Directions
Count up the lines of the data below that contain the string "генерируемый", then give only the total.

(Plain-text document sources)
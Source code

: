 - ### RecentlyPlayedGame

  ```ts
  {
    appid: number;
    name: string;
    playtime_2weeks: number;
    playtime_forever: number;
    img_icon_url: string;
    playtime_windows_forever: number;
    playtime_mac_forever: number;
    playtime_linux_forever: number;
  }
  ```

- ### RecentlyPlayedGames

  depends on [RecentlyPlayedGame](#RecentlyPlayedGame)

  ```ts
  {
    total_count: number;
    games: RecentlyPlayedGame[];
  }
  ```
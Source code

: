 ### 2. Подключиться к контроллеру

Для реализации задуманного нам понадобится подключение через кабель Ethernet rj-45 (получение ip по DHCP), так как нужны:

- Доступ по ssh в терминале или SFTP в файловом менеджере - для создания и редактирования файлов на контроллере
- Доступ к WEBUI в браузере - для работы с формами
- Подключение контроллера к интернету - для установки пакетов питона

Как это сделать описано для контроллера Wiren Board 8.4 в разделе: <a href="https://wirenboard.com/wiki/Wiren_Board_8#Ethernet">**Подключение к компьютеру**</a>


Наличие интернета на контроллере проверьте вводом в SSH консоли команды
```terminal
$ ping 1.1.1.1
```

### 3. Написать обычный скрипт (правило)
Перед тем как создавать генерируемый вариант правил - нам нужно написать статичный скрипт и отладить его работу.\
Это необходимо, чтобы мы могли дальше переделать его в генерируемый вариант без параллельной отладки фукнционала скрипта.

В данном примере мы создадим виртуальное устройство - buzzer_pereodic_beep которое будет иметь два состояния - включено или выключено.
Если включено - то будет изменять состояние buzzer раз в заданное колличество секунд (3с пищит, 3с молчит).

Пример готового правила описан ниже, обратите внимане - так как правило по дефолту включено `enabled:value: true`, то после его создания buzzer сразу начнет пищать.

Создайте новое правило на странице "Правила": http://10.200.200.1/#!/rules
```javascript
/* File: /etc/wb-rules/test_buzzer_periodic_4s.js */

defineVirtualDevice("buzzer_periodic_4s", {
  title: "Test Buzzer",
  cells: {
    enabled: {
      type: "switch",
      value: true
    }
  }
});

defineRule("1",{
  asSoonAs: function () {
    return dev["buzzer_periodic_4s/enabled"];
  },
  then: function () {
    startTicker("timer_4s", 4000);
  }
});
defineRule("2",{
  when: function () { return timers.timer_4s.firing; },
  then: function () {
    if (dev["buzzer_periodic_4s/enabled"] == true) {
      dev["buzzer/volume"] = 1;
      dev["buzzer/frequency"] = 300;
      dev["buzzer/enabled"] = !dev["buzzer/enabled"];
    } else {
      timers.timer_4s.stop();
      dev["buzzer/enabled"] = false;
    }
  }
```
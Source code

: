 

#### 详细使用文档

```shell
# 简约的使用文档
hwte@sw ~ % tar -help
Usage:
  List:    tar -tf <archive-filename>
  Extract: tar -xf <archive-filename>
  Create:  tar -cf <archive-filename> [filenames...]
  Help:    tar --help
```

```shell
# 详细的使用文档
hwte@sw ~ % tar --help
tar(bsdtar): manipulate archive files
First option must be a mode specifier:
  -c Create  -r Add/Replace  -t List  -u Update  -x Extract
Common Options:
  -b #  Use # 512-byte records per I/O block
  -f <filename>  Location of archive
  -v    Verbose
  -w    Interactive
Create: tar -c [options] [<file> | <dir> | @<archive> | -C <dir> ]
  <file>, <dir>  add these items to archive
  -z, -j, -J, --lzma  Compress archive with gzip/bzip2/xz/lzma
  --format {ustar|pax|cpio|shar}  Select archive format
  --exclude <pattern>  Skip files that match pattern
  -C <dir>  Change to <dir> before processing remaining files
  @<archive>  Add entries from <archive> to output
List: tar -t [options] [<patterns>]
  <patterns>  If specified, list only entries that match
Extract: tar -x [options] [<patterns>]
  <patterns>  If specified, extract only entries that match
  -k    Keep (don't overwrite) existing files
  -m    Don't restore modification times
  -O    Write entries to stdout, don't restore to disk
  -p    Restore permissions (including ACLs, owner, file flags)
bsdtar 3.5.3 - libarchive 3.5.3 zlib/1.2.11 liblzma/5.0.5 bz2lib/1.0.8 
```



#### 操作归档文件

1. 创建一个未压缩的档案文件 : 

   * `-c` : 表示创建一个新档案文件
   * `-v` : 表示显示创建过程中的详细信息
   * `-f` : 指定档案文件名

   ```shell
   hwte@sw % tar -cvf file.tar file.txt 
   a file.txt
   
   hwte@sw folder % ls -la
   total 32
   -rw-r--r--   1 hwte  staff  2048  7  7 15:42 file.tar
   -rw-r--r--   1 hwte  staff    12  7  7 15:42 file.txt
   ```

Expected answer
2